Various methods and apparatus have been developed for detecting explosives and other hazardous materials, e.g. chemical agents used in the course of manufacturing nuclear weapons and chemical weapons, as well as for detection of drugs. All such materials are hereinafter in the specification and claims referred to collectively as hazardous materials.
As the concern of terrorist and criminal actions increases worldwide, the need to develop effective detection of hazardous materials increases, in particular when concerned with explosive materials, however not restricted thereto. One common way is use of detecting dogs and sensitive analytical technologies. To enable the training of such dogs and their accompanying personnel, and/or the calibrating of sensitive instruments, it has been necessary to use significant quantities of explosives (in most cases ‘neat’ materials) which pose a hazard as well as preventing dog training or instrument utilization in some critical or restricted areas. For example, during the training and utilization of detecting dogs, quantities of hazardous explosives are carried in vehicles and placed in buildings which resulted in the possibility of explosive detonation. The need for explosive materials thus complicates detection training in populated areas such as airports, train stations, office buildings, etc. Furthermore, use of explosive materials is admitted for authorized personnel, and also, special logistics are required, e.g. for storage, transportation, etc.
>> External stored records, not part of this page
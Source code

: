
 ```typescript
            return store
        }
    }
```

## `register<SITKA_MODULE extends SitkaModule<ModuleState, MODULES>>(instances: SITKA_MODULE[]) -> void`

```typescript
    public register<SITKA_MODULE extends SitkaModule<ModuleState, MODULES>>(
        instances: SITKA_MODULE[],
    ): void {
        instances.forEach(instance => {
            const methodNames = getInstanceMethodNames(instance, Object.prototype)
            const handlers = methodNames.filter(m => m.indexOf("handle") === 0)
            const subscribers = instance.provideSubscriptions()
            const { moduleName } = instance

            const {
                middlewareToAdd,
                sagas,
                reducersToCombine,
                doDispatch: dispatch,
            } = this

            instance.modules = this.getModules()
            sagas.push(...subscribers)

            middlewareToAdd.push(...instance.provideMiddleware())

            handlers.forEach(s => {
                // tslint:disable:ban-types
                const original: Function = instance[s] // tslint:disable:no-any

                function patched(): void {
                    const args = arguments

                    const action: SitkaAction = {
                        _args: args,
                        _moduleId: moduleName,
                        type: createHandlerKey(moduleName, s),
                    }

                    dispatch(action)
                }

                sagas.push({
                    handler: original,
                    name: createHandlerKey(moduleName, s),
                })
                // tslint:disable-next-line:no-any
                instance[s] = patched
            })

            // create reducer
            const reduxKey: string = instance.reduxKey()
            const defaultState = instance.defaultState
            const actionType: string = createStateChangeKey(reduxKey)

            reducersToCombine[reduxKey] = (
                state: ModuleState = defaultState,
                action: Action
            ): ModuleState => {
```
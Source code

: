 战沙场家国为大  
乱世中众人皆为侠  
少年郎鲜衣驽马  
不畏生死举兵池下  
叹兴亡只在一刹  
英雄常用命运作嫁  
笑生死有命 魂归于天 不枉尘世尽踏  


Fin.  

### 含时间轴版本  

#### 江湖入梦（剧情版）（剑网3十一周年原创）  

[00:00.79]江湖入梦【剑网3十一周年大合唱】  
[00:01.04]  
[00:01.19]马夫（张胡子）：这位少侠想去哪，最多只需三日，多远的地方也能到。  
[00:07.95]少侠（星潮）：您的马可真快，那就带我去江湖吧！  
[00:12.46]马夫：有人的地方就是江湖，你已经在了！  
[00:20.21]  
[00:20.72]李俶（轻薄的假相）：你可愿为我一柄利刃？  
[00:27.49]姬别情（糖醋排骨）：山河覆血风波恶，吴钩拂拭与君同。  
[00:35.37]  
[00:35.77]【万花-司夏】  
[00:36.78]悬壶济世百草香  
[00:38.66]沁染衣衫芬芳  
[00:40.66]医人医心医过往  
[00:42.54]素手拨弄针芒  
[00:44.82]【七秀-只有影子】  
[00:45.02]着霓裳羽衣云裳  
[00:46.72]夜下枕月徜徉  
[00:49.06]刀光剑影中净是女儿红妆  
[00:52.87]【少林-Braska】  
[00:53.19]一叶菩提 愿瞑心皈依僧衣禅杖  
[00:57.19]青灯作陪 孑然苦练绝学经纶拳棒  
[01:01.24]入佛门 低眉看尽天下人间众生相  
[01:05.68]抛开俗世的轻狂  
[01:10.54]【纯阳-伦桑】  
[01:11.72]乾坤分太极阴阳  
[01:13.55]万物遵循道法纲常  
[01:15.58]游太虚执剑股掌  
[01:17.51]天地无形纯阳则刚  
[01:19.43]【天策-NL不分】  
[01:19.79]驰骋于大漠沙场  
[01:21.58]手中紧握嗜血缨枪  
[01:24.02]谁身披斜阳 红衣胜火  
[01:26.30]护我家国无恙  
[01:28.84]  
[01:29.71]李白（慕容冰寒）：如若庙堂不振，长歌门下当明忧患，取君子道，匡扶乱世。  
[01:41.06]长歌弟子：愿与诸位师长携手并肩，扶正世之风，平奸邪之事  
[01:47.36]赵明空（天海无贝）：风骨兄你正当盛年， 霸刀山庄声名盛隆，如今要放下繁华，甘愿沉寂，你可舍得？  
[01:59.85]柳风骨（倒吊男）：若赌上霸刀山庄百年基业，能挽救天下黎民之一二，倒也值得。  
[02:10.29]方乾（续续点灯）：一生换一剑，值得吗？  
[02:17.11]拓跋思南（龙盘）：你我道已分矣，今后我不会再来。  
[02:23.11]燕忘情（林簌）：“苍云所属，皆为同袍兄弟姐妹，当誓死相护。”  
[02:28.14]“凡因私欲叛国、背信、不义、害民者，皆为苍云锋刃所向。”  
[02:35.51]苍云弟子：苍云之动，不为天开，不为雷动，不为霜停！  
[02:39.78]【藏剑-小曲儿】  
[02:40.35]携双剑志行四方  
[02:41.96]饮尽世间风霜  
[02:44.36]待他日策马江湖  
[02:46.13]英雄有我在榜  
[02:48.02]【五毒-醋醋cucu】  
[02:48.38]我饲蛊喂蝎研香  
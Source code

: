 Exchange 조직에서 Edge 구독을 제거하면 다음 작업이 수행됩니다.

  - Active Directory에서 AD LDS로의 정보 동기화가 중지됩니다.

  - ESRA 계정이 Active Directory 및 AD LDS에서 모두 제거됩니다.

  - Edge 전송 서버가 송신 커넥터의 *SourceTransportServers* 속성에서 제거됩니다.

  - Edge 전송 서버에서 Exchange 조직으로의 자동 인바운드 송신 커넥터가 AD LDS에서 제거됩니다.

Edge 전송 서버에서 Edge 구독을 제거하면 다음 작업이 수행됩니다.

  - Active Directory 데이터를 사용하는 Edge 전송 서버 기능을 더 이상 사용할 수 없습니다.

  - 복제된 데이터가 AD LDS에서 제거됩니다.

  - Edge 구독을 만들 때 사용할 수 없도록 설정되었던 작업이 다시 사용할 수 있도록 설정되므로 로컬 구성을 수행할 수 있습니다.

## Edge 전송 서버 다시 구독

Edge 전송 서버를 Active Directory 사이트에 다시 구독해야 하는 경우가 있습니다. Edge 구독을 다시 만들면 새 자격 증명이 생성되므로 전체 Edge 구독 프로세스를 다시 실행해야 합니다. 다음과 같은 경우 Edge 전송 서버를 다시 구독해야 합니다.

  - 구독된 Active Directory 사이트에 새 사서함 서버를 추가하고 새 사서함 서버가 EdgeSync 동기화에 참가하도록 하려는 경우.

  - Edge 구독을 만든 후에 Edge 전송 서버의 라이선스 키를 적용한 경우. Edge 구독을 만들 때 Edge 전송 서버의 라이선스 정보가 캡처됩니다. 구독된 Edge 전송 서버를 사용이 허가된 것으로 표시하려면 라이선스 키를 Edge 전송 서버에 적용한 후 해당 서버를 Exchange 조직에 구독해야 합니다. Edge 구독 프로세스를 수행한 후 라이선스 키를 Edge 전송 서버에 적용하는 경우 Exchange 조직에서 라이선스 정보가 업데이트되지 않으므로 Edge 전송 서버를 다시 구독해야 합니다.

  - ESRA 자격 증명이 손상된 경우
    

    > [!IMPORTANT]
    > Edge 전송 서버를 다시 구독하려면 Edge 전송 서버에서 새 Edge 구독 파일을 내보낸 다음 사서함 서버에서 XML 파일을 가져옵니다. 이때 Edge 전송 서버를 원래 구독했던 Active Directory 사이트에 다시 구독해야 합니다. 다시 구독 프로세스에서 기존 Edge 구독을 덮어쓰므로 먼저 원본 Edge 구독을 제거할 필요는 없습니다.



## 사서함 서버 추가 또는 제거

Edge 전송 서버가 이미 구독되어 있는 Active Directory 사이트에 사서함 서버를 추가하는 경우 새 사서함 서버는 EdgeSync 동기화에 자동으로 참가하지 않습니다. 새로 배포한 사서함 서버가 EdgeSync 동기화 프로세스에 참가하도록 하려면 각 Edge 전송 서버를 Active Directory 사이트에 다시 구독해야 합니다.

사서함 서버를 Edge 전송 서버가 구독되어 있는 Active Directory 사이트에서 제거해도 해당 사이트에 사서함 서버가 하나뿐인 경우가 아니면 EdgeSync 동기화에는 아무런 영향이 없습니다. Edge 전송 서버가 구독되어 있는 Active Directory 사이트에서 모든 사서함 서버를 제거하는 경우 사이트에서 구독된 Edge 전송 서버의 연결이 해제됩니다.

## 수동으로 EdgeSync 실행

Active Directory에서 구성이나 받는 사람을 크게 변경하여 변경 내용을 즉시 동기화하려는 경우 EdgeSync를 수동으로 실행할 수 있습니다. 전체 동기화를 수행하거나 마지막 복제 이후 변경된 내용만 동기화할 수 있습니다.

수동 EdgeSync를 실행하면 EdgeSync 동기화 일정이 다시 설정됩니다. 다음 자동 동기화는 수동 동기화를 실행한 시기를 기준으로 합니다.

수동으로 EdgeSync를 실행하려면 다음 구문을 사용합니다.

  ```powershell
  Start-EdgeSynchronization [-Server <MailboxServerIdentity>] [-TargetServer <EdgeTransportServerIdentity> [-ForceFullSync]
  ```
Similarly, calibrating of sensitive analytical instruments used for the detection of explosives could only be accomplished by the presence of ‘neat’ explosives, though in small quantities, but creating a hazard to the handling personnel and to the equipment. Thus, there has been a need to develop safe methods of training explosives detecting dogs and personnel, and/or calibrating sensitive analytical instruments, and other applications, without the use of actual hazardous explosives.
Apart for safety issues and logistic complications concerned with hazardous materials, in the case of drugs detection training, a different issue evolves when utilizing actual drugs. This positions a problem with criminals which may take advantage of different situations and try some criminal acts.
U.S. Pat. Nos. 5,359,936 and 5,413,812 (the later divided out of U.S. Ser. No. 08/027,366, now said U.S. Pat. No. 5,359,936) disclose an explosive simulant which is chemically equivalent to an explosive, but is not detonable. The simulants are manufactured either by slurry coating technique to produce a material with a very high binder to explosive ratio without masking the explosive vapor, or by coating inert beads with thin layers of explosive molecules.
U.S. Pat. No. 5,648,636, (which is a Combination-In-Part of U.S. Ser. No. 08/221,568 and now said U.S. Pat. No. 5,413,812), discloses a simulant which is chemically equivalent to an explosive, but is not detonable or explodable. The simulant is a combination of an explosive material with an inert material, either in a matrix or as a coating, where the explosive has a high surface ratio but small volume ratio. The simulant has particular use in the training of explosives detecting dogs, calibrating analytical instruments which are sensitive to either vapor or elemental composition, or other applications where the hazards associated with explosives is undesirable but where chemical and/or elemental equivalence is required. The explosive simulants may be fabricated by the use of standard slurry coatings to produce a material with a very high binder to explosive ratio without masking the explosive vapor, or by coating inert substrates with thin layers of explosive molecules.
Other simulant materials are disclosed, for example, in U.S. Pat. Nos. 5,756,006 and 5,958,299.
The present invention satisfies the need of providing simulant materials which are chemically equivalent to the actual hazardous materials required for training and for operational uses, in nearly all aspects. However in the case of explosive materials simulants they cannot chemically react violently (no to detonation, or deflagration, or explosion), whereby the use of actual hazardous explosives is eliminated, thereby removing the hazards associated with the use of explosives. Furthermore, the simulant materials can also be used for detection by instruments that do not rely on odors, e.g. density, crystallographic structure, chemical structure, etc.
In connection with explosives (defined herein to mean explosives as well as gun and rocket propellants), an explosion is defined as a rapid energy release while detonation is energy release at supersonic velocities. Thus a non-detonable material may still be explodable. Therefore, safe materials are required, which are referred to in the art as Non-hazardous Explosives for Security, Training and Testing (NESTT). Hence safe use NESTT materials are those which are non-detonable and also non-explodable.
The materials according to the above prior art patents are in the form of loose material, which have some deficiencies, such as causing an irritation to the sniffing dogs, difficulties in placing/applying the material, the need for special ‘sniffing containers’, etc.
Hereinafter in the specification and claims, the term ‘non-explosive material’ denotes a material which may be considered as a non-explodable, non-deflagradable and non-detonable material (i.e. compatible as a non class 1 material, as per definitions of the UN Regulations, the US Department Of Transportation (DOT) and other safety standards).
It is an object of the present invention to provide simulant materials which as a primary condition are safe for handling, i.e. being non-explosive materials and substantially non-hazardous, and which on the other hand are easy and cheap to manufacture and are easily applicable in a variety of forms and for different applications. It is a further object of the present invention to offer a method for manufacturing simulant materials of the aforementioned type.